▶ [Action item] Nothing in the records below should be altered when they are retyped.
** Data for review follows **
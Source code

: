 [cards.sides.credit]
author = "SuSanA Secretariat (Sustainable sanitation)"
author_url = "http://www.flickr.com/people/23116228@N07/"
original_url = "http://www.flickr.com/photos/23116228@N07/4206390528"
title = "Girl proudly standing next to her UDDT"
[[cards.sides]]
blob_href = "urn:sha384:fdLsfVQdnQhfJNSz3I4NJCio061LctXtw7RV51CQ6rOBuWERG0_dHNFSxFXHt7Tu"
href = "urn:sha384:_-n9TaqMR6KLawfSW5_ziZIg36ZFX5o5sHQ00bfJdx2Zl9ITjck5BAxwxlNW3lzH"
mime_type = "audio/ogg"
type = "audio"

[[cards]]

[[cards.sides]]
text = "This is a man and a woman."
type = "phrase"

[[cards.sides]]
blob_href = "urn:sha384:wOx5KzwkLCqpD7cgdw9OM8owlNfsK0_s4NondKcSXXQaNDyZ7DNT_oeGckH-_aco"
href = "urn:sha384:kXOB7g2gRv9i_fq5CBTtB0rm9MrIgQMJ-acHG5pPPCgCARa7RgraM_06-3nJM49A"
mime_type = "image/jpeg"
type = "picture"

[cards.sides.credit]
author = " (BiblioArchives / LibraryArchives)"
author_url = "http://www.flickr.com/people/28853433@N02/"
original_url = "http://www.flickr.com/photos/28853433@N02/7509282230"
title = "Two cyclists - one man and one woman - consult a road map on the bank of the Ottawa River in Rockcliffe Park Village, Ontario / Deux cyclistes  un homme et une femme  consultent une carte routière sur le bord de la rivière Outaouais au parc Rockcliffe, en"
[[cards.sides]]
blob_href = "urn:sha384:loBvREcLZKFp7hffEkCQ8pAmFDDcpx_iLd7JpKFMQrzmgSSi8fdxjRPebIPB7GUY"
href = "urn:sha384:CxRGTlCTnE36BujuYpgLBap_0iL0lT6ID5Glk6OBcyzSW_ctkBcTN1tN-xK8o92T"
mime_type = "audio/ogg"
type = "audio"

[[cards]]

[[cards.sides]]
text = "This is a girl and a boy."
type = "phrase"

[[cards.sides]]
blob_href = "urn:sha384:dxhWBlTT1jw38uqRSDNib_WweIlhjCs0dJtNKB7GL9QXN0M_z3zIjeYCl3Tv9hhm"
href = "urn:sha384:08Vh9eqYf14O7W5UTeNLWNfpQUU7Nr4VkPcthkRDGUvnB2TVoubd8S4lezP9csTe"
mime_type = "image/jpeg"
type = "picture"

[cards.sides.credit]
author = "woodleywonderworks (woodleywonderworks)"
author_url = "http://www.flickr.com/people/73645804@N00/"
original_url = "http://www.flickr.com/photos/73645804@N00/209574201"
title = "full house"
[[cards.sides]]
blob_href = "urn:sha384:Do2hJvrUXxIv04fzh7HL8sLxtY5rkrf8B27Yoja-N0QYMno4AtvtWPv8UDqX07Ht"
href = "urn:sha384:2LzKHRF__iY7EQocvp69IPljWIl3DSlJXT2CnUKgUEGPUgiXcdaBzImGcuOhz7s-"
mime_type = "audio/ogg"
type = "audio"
** End of Data for review **
▶ [Written answer]
Source code

: [cards.sides.credit]
author = "SuSanA Secretariat (Sustainable sanitation)"
author_url = "http://www.flickr.com/people/23116228@N07/"
original_url = "http://www.flickr.com/photos/23116228@N07/4206390528"
title = "Girl proudly standing next to her UDDT"
[[cards.sides]]
blob_href = "urn:sha384:fdLsfVQdnQhfJNSz3I4NJCio061LctXtw7RV51CQ6rOBuWERG0_dHNFSxFXHt7Tu"
href = "urn:sha384:_-n9TaqMR6KLawfSW5_ziZIg36ZFX5o5sHQ00bfJdx2Zl9ITjck5BAxwxlNW3lzH"
mime_type = "audio/ogg"
type = "audio"

[[cards]]

[[cards.sides]]
text = "This is a man and a woman."
type = "phrase"

[[cards.sides]]
blob_href = "urn:sha384:wOx5KzwkLCqpD7cgdw9OM8owlNfsK0_s4NondKcSXXQaNDyZ7DNT_oeGckH-_aco"
href = "urn:sha384:kXOB7g2gRv9i_fq5CBTtB0rm9MrIgQMJ-acHG5pPPCgCARa7RgraM_06-3nJM49A"
mime_type = "image/jpeg"
type = "picture"

[cards.sides.credit]
author = " (BiblioArchives / LibraryArchives)"
author_url = "http://www.flickr.com/people/28853433@N02/"
original_url = "http://www.flickr.com/photos/28853433@N02/7509282230"
title = "Two cyclists - one man and one woman - consult a road map on the bank of the Ottawa River in Rockcliffe Park Village, Ontario / Deux cyclistes  un homme et une femme  consultent une carte routière sur le bord de la rivière Outaouais au parc Rockcliffe, en"
[[cards.sides]]
blob_href = "urn:sha384:loBvREcLZKFp7hffEkCQ8pAmFDDcpx_iLd7JpKFMQrzmgSSi8fdxjRPebIPB7GUY"
href = "urn:sha384:CxRGTlCTnE36BujuYpgLBap_0iL0lT6ID5Glk6OBcyzSW_ctkBcTN1tN-xK8o92T"
mime_type = "audio/ogg"
type = "audio"

[[cards]]

[[cards.sides]]
text = "This is a girl and a boy."
type = "phrase"

[[cards.sides]]
blob_href = "urn:sha384:dxhWBlTT1jw38uqRSDNib_WweIlhjCs0dJtNKB7GL9QXN0M_z3zIjeYCl3Tv9hhm"
href = "urn:sha384:08Vh9eqYf14O7W5UTeNLWNfpQUU7Nr4VkPcthkRDGUvnB2TVoubd8S4lezP9csTe"
mime_type = "image/jpeg"
type = "picture"

[cards.sides.credit]
author = "woodleywonderworks (woodleywonderworks)"
author_url = "http://www.flickr.com/people/73645804@N00/"
original_url = "http://www.flickr.com/photos/73645804@N00/209574201"
title = "full house"
[[cards.sides]]
blob_href = "urn:sha384:Do2hJvrUXxIv04fzh7HL8sLxtY5rkrf8B27Yoja-N0QYMno4AtvtWPv8UDqX07Ht"
href = "urn:sha384:2LzKHRF__iY7EQocvp69IPljWIl3DSlJXT2CnUKgUEGPUgiXcdaBzImGcuOhz7s-"
mime_type = "audio/ogg"
type = "audio"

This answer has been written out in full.